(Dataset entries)
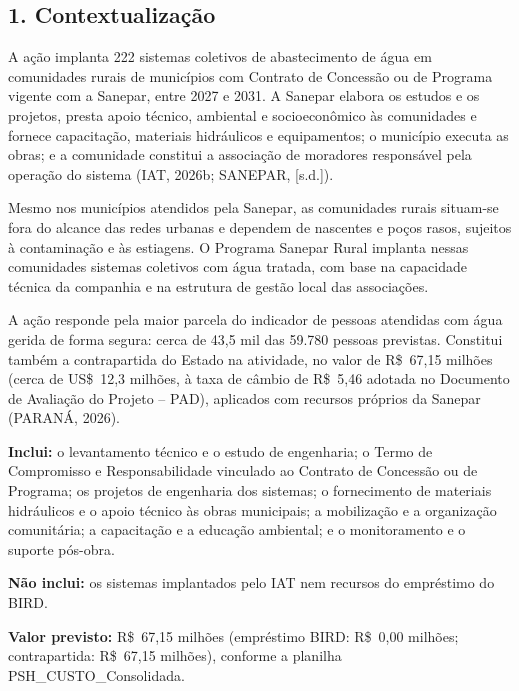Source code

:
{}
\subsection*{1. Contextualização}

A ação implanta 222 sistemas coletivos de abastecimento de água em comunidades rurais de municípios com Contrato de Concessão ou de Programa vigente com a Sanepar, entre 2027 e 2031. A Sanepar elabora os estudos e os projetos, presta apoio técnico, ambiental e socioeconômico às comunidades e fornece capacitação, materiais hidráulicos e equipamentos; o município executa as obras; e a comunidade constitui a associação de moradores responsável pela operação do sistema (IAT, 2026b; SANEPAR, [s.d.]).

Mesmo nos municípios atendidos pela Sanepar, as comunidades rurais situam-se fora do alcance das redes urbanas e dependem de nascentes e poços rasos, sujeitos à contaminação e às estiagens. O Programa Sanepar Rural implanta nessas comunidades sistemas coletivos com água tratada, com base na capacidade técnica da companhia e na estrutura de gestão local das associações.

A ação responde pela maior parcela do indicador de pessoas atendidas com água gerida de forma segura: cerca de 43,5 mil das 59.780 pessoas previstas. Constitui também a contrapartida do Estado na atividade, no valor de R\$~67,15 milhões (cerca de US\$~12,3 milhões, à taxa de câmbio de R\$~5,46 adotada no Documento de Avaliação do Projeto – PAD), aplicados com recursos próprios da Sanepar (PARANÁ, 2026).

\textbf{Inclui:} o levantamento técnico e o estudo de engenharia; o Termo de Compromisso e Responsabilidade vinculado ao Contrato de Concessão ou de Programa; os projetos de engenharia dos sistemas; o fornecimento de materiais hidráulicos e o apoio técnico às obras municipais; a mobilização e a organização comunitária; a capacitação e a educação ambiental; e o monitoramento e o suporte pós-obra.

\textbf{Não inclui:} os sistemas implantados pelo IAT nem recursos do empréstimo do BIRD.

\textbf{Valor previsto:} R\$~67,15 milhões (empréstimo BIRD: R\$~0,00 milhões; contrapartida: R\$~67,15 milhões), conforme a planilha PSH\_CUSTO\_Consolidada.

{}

* * *

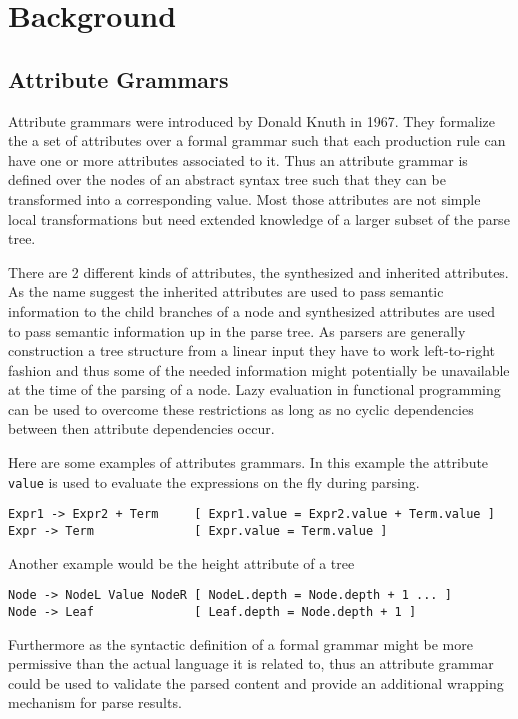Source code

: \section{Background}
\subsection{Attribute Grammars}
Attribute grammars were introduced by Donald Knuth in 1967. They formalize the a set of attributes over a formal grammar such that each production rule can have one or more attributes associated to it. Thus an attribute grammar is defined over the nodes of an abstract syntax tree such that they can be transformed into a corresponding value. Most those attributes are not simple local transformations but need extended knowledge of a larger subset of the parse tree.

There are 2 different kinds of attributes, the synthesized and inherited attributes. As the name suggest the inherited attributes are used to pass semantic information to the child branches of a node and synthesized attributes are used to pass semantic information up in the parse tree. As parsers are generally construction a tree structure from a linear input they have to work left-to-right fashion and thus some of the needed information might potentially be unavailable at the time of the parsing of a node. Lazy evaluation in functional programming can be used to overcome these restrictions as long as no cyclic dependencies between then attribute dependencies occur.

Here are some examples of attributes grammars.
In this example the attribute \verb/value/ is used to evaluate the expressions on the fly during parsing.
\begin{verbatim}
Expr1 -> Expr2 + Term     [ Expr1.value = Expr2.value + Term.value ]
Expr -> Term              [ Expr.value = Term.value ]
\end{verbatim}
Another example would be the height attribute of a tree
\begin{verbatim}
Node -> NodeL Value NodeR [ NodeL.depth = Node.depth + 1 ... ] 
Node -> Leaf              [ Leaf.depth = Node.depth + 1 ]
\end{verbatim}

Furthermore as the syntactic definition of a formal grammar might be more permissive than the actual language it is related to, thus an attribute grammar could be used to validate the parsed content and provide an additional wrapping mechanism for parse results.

▶ [Task details]
Only the lines above from the one with "Attribute grammars were" up to and including the one with "Another example would" should be repeated, exactly as written.

▶ [Answer section]
Attribute grammars were introduced by Donald Knuth in 1967. They formalize the a set of attributes over a formal grammar such that each production rule can have one or more attributes associated to it. Thus an attribute grammar is defined over the nodes of an abstract syntax tree such that they can be transformed into a corresponding value. Most those attributes are not simple local transformations but need extended knowledge of a larger subset of the parse tree.

There are 2 different kinds of attributes, the synthesized and inherited attributes. As the name suggest the inherited attributes are used to pass semantic information to the child branches of a node and synthesized attributes are used to pass semantic information up in the parse tree. As parsers are generally construction a tree structure from a linear input they have to work left-to-right fashion and thus some of the needed information might potentially be unavailable at the time of the parsing of a node. Lazy evaluation in functional programming can be used to overcome these restrictions as long as no cyclic dependencies between then attribute dependencies occur.

Here are some examples of attributes grammars.
In this example the attribute \verb/value/ is used to evaluate the expressions on the fly during parsing.
\begin{verbatim}
Expr1 -> Expr2 + Term     [ Expr1.value = Expr2.value + Term.value ]
Expr -> Term              [ Expr.value = Term.value ]
\end{verbatim}
Another example would be the height attribute of a tree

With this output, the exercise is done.